**Exercise description:**
Select, from the material below, each line with "name" in it.
◆ ◆ ◆ ◆ ◆
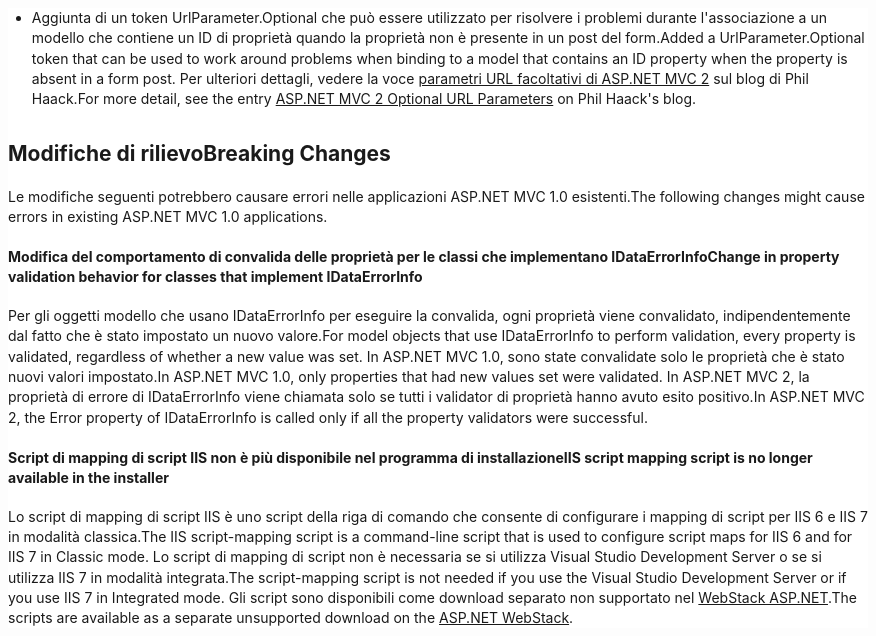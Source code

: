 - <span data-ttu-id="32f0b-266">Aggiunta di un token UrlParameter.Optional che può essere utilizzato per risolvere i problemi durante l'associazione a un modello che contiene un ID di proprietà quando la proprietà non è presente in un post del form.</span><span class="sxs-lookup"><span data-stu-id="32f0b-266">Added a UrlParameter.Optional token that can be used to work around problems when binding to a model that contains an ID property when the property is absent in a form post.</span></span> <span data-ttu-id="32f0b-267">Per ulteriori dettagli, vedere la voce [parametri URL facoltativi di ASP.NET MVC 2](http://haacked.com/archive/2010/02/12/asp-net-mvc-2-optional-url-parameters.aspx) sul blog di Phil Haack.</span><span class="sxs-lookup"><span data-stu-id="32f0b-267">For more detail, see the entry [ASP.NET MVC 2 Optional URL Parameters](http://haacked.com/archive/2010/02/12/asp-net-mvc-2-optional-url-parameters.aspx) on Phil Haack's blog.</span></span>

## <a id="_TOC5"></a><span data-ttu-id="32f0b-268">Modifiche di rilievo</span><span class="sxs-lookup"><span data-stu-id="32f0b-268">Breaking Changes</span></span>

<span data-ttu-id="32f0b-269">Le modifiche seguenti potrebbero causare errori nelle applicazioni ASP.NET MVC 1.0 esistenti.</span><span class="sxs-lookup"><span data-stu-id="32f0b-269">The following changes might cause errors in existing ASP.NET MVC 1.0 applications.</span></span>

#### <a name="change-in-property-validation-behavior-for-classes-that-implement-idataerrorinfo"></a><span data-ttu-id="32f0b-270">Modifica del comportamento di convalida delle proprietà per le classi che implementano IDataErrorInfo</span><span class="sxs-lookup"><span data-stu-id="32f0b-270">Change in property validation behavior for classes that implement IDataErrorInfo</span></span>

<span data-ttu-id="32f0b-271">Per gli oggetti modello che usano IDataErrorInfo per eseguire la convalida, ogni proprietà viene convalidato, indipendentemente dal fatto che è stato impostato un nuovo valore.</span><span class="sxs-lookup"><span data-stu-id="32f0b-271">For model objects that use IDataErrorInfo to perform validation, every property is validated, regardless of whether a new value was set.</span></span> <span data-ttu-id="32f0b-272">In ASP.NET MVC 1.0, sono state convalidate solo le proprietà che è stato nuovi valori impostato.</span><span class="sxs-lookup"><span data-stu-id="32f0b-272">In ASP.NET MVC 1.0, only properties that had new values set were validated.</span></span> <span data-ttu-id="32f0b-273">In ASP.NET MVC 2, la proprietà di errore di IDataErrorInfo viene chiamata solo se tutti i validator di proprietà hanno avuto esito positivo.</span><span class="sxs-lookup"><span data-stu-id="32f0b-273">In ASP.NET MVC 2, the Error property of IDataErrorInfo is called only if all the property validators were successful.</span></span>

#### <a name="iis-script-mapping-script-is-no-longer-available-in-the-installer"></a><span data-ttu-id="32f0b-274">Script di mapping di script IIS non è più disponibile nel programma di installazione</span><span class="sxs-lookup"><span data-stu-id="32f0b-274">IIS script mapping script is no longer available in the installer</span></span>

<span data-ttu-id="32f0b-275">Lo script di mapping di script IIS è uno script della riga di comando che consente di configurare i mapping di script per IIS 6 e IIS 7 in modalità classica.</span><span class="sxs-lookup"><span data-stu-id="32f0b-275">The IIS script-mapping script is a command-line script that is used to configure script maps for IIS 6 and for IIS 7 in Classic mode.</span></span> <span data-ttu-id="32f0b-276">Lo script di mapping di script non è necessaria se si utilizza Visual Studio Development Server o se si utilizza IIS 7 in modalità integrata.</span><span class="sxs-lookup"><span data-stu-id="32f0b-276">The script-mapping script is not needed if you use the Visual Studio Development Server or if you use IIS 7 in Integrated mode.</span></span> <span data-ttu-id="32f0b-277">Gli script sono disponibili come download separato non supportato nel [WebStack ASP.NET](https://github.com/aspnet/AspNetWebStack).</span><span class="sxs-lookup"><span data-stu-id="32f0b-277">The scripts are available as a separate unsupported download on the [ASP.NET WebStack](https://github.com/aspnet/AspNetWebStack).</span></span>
◆ ◆ ◆ ◆ ◆
**Your solution:**
#### <a name="change-in-property-validation-behavior-for-classes-that-implement-idataerrorinfo"></a><span data-ttu-id="32f0b-270">Modifica del comportamento di convalida delle proprietà per le classi che implementano IDataErrorInfo</span><span class="sxs-lookup"><span data-stu-id="32f0b-270">Change in property validation behavior for classes that implement IDataErrorInfo</span></span>
#### <a name="iis-script-mapping-script-is-no-longer-available-in-the-installer"></a><span data-ttu-id="32f0b-274">Script di mapping di script IIS non è più disponibile nel programma di installazione</span><span class="sxs-lookup"><span data-stu-id="32f0b-274">IIS script mapping script is no longer available in the installer</span></span>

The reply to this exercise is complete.